• **About this task**
From the entries that follow, copy each line in which "content" appears.

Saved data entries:
= Beginning of Section =

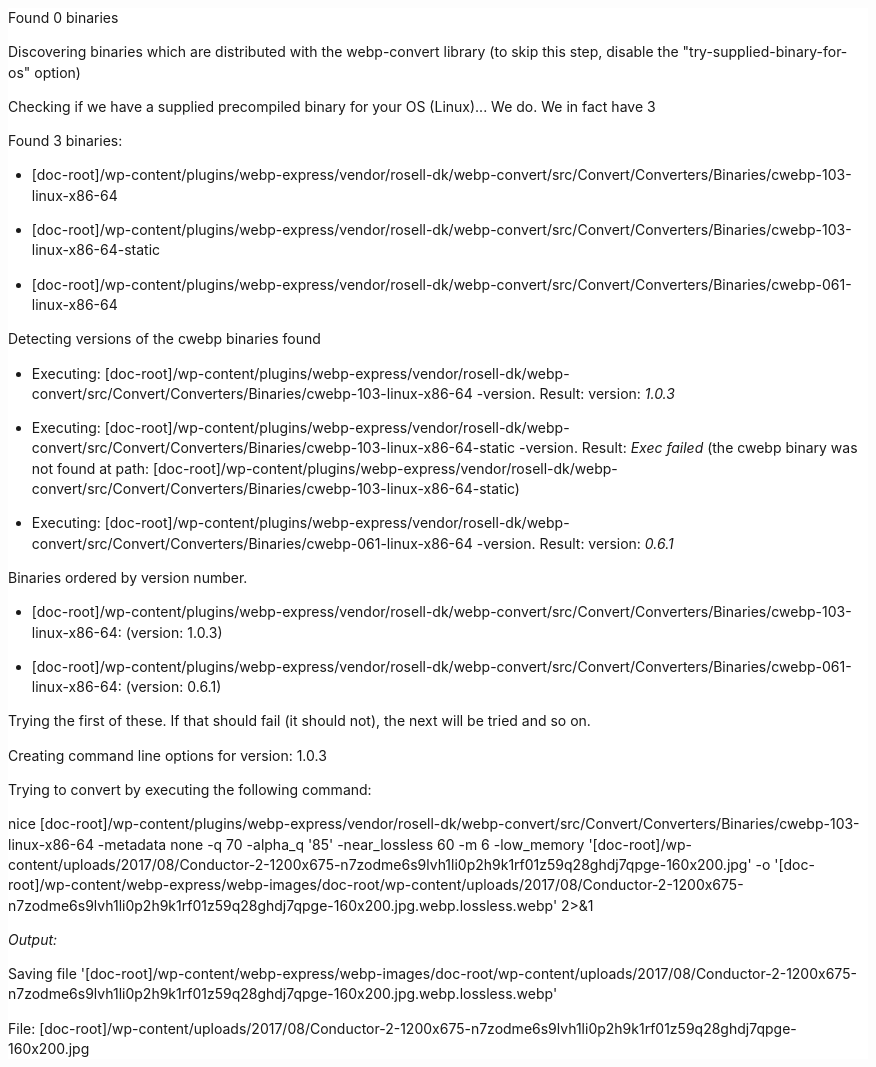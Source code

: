 Found 0 binaries

Discovering binaries which are distributed with the webp-convert library (to skip this step, disable the "try-supplied-binary-for-os" option)

Checking if we have a supplied precompiled binary for your OS (Linux)... We do. We in fact have 3

Found 3 binaries: 

- [doc-root]/wp-content/plugins/webp-express/vendor/rosell-dk/webp-convert/src/Convert/Converters/Binaries/cwebp-103-linux-x86-64

- [doc-root]/wp-content/plugins/webp-express/vendor/rosell-dk/webp-convert/src/Convert/Converters/Binaries/cwebp-103-linux-x86-64-static

- [doc-root]/wp-content/plugins/webp-express/vendor/rosell-dk/webp-convert/src/Convert/Converters/Binaries/cwebp-061-linux-x86-64

Detecting versions of the cwebp binaries found

- Executing: [doc-root]/wp-content/plugins/webp-express/vendor/rosell-dk/webp-convert/src/Convert/Converters/Binaries/cwebp-103-linux-x86-64 -version. Result: version: *1.0.3*

- Executing: [doc-root]/wp-content/plugins/webp-express/vendor/rosell-dk/webp-convert/src/Convert/Converters/Binaries/cwebp-103-linux-x86-64-static -version. Result: *Exec failed* (the cwebp binary was not found at path: [doc-root]/wp-content/plugins/webp-express/vendor/rosell-dk/webp-convert/src/Convert/Converters/Binaries/cwebp-103-linux-x86-64-static)

- Executing: [doc-root]/wp-content/plugins/webp-express/vendor/rosell-dk/webp-convert/src/Convert/Converters/Binaries/cwebp-061-linux-x86-64 -version. Result: version: *0.6.1*

Binaries ordered by version number.

- [doc-root]/wp-content/plugins/webp-express/vendor/rosell-dk/webp-convert/src/Convert/Converters/Binaries/cwebp-103-linux-x86-64: (version: 1.0.3)

- [doc-root]/wp-content/plugins/webp-express/vendor/rosell-dk/webp-convert/src/Convert/Converters/Binaries/cwebp-061-linux-x86-64: (version: 0.6.1)

Trying the first of these. If that should fail (it should not), the next will be tried and so on.

Creating command line options for version: 1.0.3

Trying to convert by executing the following command:

nice [doc-root]/wp-content/plugins/webp-express/vendor/rosell-dk/webp-convert/src/Convert/Converters/Binaries/cwebp-103-linux-x86-64 -metadata none -q 70 -alpha_q '85' -near_lossless 60 -m 6 -low_memory '[doc-root]/wp-content/uploads/2017/08/Conductor-2-1200x675-n7zodme6s9lvh1li0p2h9k1rf01z59q28ghdj7qpge-160x200.jpg' -o '[doc-root]/wp-content/webp-express/webp-images/doc-root/wp-content/uploads/2017/08/Conductor-2-1200x675-n7zodme6s9lvh1li0p2h9k1rf01z59q28ghdj7qpge-160x200.jpg.webp.lossless.webp' 2>&1


*Output:* 

Saving file '[doc-root]/wp-content/webp-express/webp-images/doc-root/wp-content/uploads/2017/08/Conductor-2-1200x675-n7zodme6s9lvh1li0p2h9k1rf01z59q28ghdj7qpge-160x200.jpg.webp.lossless.webp'

File:      [doc-root]/wp-content/uploads/2017/08/Conductor-2-1200x675-n7zodme6s9lvh1li0p2h9k1rf01z59q28ghdj7qpge-160x200.jpg
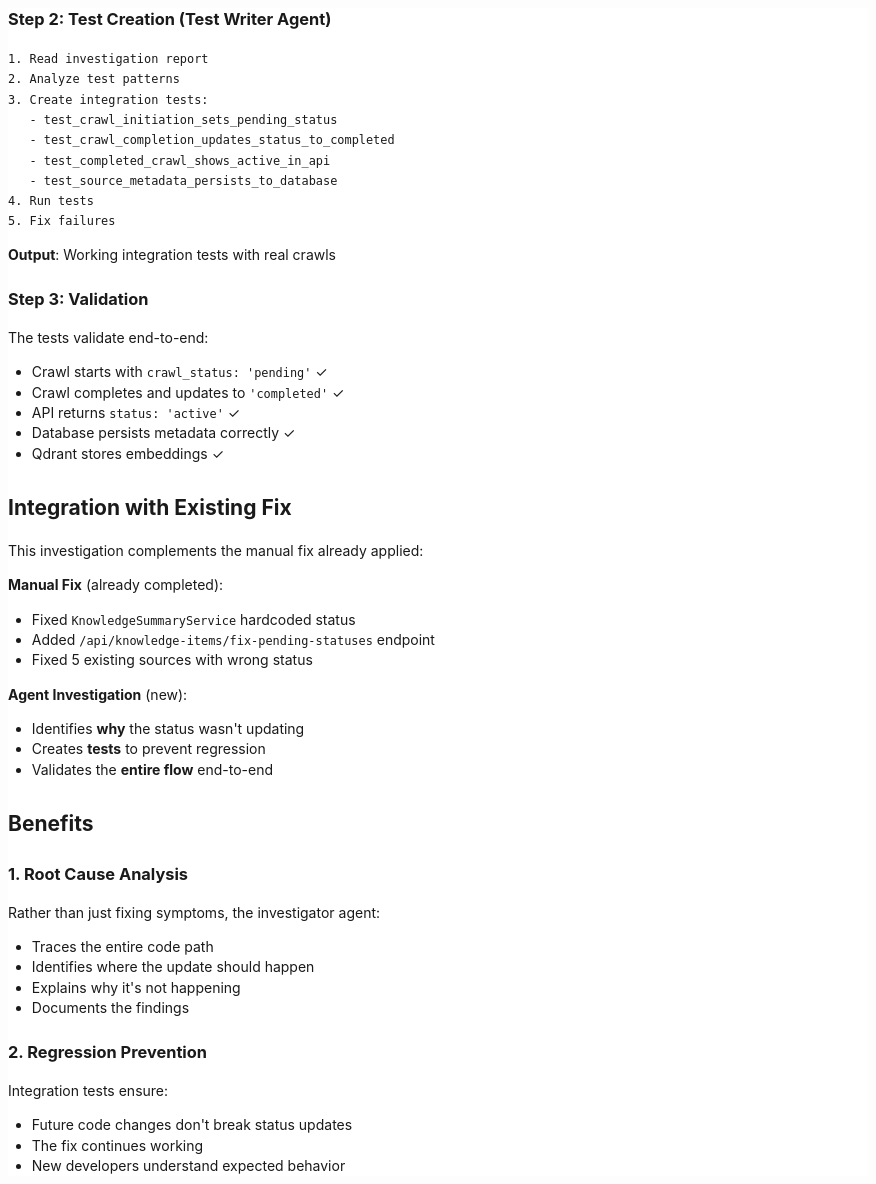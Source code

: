 ### Step 2: Test Creation (Test Writer Agent)
```
1. Read investigation report
2. Analyze test patterns
3. Create integration tests:
   - test_crawl_initiation_sets_pending_status
   - test_crawl_completion_updates_status_to_completed
   - test_completed_crawl_shows_active_in_api
   - test_source_metadata_persists_to_database
4. Run tests
5. Fix failures
```

**Output**: Working integration tests with real crawls

### Step 3: Validation
The tests validate end-to-end:
- Crawl starts with `crawl_status: 'pending'` ✓
- Crawl completes and updates to `'completed'` ✓
- API returns `status: 'active'` ✓
- Database persists metadata correctly ✓
- Qdrant stores embeddings ✓

## Integration with Existing Fix

This investigation complements the manual fix already applied:

**Manual Fix** (already completed):
- Fixed `KnowledgeSummaryService` hardcoded status
- Added `/api/knowledge-items/fix-pending-statuses` endpoint
- Fixed 5 existing sources with wrong status

**Agent Investigation** (new):
- Identifies **why** the status wasn't updating
- Creates **tests** to prevent regression
- Validates the **entire flow** end-to-end

## Benefits

### 1. Root Cause Analysis
Rather than just fixing symptoms, the investigator agent:
- Traces the entire code path
- Identifies where the update should happen
- Explains why it's not happening
- Documents the findings

### 2. Regression Prevention
Integration tests ensure:
- Future code changes don't break status updates
- The fix continues working
- New developers understand expected behavior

= End of Section =

• **Exercise response**
- [doc-root]/wp-content/plugins/webp-express/vendor/rosell-dk/webp-convert/src/Convert/Converters/Binaries/cwebp-103-linux-x86-64
- [doc-root]/wp-content/plugins/webp-express/vendor/rosell-dk/webp-convert/src/Convert/Converters/Binaries/cwebp-103-linux-x86-64-static
- [doc-root]/wp-content/plugins/webp-express/vendor/rosell-dk/webp-convert/src/Convert/Converters/Binaries/cwebp-061-linux-x86-64
- Executing: [doc-root]/wp-content/plugins/webp-express/vendor/rosell-dk/webp-convert/src/Convert/Converters/Binaries/cwebp-103-linux-x86-64 -version. Result: version: *1.0.3*
- Executing: [doc-root]/wp-content/plugins/webp-express/vendor/rosell-dk/webp-convert/src/Convert/Converters/Binaries/cwebp-103-linux-x86-64-static -version. Result: *Exec failed* (the cwebp binary was not found at path: [doc-root]/wp-content/plugins/webp-express/vendor/rosell-dk/webp-convert/src/Convert/Converters/Binaries/cwebp-103-linux-x86-64-static)
- Executing: [doc-root]/wp-content/plugins/webp-express/vendor/rosell-dk/webp-convert/src/Convert/Converters/Binaries/cwebp-061-linux-x86-64 -version. Result: version: *0.6.1*
- [doc-root]/wp-content/plugins/webp-express/vendor/rosell-dk/webp-convert/src/Convert/Converters/Binaries/cwebp-103-linux-x86-64: (version: 1.0.3)
- [doc-root]/wp-content/plugins/webp-express/vendor/rosell-dk/webp-convert/src/Convert/Converters/Binaries/cwebp-061-linux-x86-64: (version: 0.6.1)
nice [doc-root]/wp-content/plugins/webp-express/vendor/rosell-dk/webp-convert/src/Convert/Converters/Binaries/cwebp-103-linux-x86-64 -metadata none -q 70 -alpha_q '85' -near_lossless 60 -m 6 -low_memory '[doc-root]/wp-content/uploads/2017/08/Conductor-2-1200x675-n7zodme6s9lvh1li0p2h9k1rf01z59q28ghdj7qpge-160x200.jpg' -o '[doc-root]/wp-content/webp-express/webp-images/doc-root/wp-content/uploads/2017/08/Conductor-2-1200x675-n7zodme6s9lvh1li0p2h9k1rf01z59q28ghdj7qpge-160x200.jpg.webp.lossless.webp' 2>&1
Saving file '[doc-root]/wp-content/webp-express/webp-images/doc-root/wp-content/uploads/2017/08/Conductor-2-1200x675-n7zodme6s9lvh1li0p2h9k1rf01z59q28ghdj7qpge-160x200.jpg.webp.lossless.webp'
File:      [doc-root]/wp-content/uploads/2017/08/Conductor-2-1200x675-n7zodme6s9lvh1li0p2h9k1rf01z59q28ghdj7qpge-160x200.jpg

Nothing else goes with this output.